The Weak Case for Public Schooling


by David Friedman

There are arguments in favor of having government pay for and produce schooling, as there are arguments in favor of having government pay for and produce practically any good or service. I have tried to show that the arguments in the case of schooling are not very strong. There are also arguments against having government produce and pay for any good -- the arguments for political failure combined with the general economic argument that private markets tend, at least in some approximation, to produce the optimal output at the minimal cost. In the case of schooling, there are additional and very powerful arguments against government control. One of the most important is its potential use to indoctrinate the population in views that the government, or the schooling bureaucracy, or powerful lobbying groups, wish people to hold.
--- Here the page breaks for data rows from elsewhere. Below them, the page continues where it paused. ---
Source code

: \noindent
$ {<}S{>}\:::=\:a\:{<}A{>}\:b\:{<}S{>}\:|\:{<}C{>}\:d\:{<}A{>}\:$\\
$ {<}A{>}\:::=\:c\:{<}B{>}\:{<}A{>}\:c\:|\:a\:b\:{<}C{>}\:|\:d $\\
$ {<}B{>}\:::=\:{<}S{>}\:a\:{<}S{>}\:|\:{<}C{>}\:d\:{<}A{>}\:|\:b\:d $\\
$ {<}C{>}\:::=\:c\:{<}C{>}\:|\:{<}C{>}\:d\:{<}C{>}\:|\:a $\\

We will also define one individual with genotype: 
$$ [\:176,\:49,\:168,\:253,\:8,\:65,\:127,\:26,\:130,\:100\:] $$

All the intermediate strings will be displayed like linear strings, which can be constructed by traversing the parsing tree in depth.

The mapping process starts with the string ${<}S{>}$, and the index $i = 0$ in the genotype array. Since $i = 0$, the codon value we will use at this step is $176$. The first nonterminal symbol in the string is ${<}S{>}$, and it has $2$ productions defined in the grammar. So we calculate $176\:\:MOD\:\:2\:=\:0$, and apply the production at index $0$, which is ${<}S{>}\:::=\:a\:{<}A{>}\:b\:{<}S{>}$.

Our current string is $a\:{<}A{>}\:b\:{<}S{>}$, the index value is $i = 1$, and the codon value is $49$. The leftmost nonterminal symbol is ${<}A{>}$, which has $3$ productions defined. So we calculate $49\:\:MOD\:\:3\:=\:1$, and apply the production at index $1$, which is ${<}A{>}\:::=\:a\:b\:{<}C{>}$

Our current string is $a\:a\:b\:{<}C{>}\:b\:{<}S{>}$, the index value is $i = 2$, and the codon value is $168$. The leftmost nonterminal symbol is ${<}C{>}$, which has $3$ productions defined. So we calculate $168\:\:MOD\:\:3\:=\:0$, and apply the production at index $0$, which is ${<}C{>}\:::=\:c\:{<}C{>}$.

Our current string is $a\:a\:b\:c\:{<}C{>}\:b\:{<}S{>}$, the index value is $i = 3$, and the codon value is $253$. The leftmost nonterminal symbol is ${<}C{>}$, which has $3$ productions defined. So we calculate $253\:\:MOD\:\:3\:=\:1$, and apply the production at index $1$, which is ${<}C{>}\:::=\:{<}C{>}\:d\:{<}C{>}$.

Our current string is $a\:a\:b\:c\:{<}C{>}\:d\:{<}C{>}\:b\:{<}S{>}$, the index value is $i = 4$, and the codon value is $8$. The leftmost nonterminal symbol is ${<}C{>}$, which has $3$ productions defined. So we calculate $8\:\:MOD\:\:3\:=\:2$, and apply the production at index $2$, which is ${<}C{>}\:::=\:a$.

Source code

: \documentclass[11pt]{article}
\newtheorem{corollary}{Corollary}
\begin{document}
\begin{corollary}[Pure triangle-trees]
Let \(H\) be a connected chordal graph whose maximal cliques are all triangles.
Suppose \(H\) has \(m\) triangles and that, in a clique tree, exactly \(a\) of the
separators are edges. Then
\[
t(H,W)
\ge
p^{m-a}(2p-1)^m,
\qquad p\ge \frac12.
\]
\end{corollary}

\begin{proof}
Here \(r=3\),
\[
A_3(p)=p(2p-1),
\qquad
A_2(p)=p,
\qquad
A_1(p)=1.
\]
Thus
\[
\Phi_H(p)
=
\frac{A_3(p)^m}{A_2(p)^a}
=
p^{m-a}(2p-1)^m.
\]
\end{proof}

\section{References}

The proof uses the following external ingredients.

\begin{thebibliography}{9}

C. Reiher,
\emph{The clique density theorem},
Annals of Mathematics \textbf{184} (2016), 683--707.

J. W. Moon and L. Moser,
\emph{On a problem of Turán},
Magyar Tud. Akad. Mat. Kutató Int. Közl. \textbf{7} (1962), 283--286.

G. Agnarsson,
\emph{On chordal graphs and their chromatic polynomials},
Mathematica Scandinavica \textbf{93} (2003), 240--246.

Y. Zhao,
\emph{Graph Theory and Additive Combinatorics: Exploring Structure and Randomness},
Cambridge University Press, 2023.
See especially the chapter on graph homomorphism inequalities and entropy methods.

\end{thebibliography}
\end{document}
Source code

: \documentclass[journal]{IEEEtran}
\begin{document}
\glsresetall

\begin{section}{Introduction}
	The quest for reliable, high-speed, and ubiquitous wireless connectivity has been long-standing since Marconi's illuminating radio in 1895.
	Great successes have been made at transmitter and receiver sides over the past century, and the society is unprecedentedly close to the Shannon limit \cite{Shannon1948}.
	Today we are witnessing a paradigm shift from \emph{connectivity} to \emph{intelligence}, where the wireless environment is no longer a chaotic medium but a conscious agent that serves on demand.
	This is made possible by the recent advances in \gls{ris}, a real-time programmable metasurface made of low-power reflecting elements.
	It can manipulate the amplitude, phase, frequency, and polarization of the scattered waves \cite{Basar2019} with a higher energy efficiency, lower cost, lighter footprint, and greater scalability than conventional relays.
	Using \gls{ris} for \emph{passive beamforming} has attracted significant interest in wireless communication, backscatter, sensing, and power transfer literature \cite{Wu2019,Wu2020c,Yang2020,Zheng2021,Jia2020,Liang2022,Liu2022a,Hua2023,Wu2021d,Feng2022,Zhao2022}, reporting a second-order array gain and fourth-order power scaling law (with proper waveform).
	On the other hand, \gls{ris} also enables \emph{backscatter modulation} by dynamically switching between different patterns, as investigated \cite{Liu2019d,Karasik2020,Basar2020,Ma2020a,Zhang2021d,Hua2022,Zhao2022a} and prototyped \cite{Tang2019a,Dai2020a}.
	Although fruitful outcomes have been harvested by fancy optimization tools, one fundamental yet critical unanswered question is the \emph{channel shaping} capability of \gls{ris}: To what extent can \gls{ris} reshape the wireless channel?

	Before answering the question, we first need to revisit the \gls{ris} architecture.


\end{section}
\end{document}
In this regard, one of the great disadvantages of government schooling is its uniformity. Any education can be viewed as indoctrination from the standpoint of those who do not believe what is being taught. Under a private system, however, there is no single orthodoxy. Different children are taught different things, reflecting the differing preferences of their parents and, to a lesser degree, the beliefs of teachers, textbook authors, and other contributersto the educational process. As adults, the graduates of such schools have the opportunity to correct the deficiencies in their education by interacting with the graduates of other schools who have been taught very different things. Under a government system, there is a serious risk that one official orthodoxy will be taught to all.

A further disadvantage to state education, especially in a diverse society, is that it inevitably involves a state religion. One cannot educate children without talking about issues on which religions differ. The pretence of a religiously neutral education, at least in the U.S., is maintained mainly by the tendency of teachers, like other people, to regard what they believe in as fact and only what other people believe in as religion. A government school system in a diverse society is thus deeply divisive, since it means that some people's children are being indoctrinated with other people's religion.

Many of the disadvantages of government schooling could be eliminated, or at least reduced, by a voucher system. While such a system would be a great improvement over government schooling, there seems little reason to believe that it would be superior to an entirely private system. The great argument against it is that a voucher system must include some definition of what is or is not schooling, in order to determine what can be paid for with the voucher. Imposing such a definition on private schools implies the same sorts of problems of government control that would arise with a government school system, although possibly to a much reduced degree.

I conclude that Adam Smith was correct in his suggestion. Whether or not it is proper to have a government system of schooling, it is prudent not to.